== Excerpted data ==

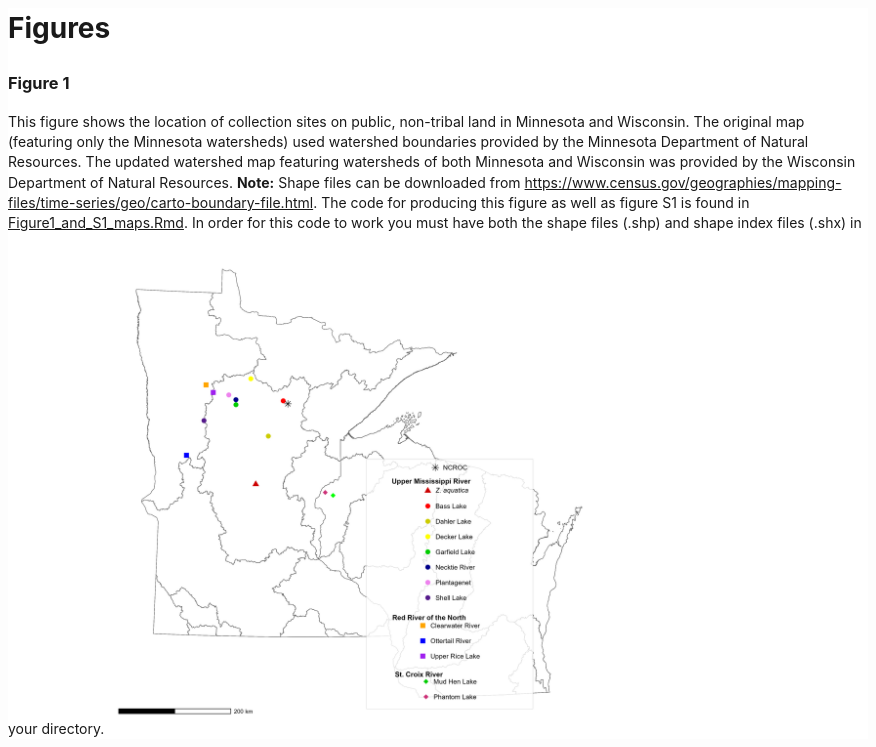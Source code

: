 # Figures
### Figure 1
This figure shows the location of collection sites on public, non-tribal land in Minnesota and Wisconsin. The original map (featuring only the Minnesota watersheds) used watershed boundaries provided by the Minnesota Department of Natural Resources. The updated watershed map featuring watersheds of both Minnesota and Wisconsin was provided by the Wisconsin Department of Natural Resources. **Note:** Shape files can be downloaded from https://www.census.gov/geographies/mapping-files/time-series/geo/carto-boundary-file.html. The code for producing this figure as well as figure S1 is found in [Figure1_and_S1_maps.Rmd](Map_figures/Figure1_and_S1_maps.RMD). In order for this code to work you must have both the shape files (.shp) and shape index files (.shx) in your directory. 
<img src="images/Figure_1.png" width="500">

===
== Excerpted data ==

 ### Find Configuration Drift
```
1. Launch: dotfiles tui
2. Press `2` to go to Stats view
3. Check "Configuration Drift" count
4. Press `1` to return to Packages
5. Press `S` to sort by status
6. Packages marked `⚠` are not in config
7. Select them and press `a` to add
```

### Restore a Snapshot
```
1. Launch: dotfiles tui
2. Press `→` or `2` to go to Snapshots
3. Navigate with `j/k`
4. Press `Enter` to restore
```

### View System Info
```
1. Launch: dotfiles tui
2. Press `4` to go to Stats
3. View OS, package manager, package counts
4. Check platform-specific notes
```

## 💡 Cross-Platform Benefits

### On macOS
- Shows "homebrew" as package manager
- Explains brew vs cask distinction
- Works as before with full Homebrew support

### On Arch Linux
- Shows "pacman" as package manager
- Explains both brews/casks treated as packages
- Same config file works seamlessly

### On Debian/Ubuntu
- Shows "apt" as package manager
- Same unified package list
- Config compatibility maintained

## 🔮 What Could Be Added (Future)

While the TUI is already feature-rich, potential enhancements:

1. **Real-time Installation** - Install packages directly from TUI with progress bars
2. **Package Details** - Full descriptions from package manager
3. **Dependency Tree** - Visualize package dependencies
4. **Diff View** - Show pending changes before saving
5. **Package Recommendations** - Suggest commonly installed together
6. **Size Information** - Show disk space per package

===

What you should do :: Report how many lines of the records hold the word "both", and supply no other text.

Solution below :: 2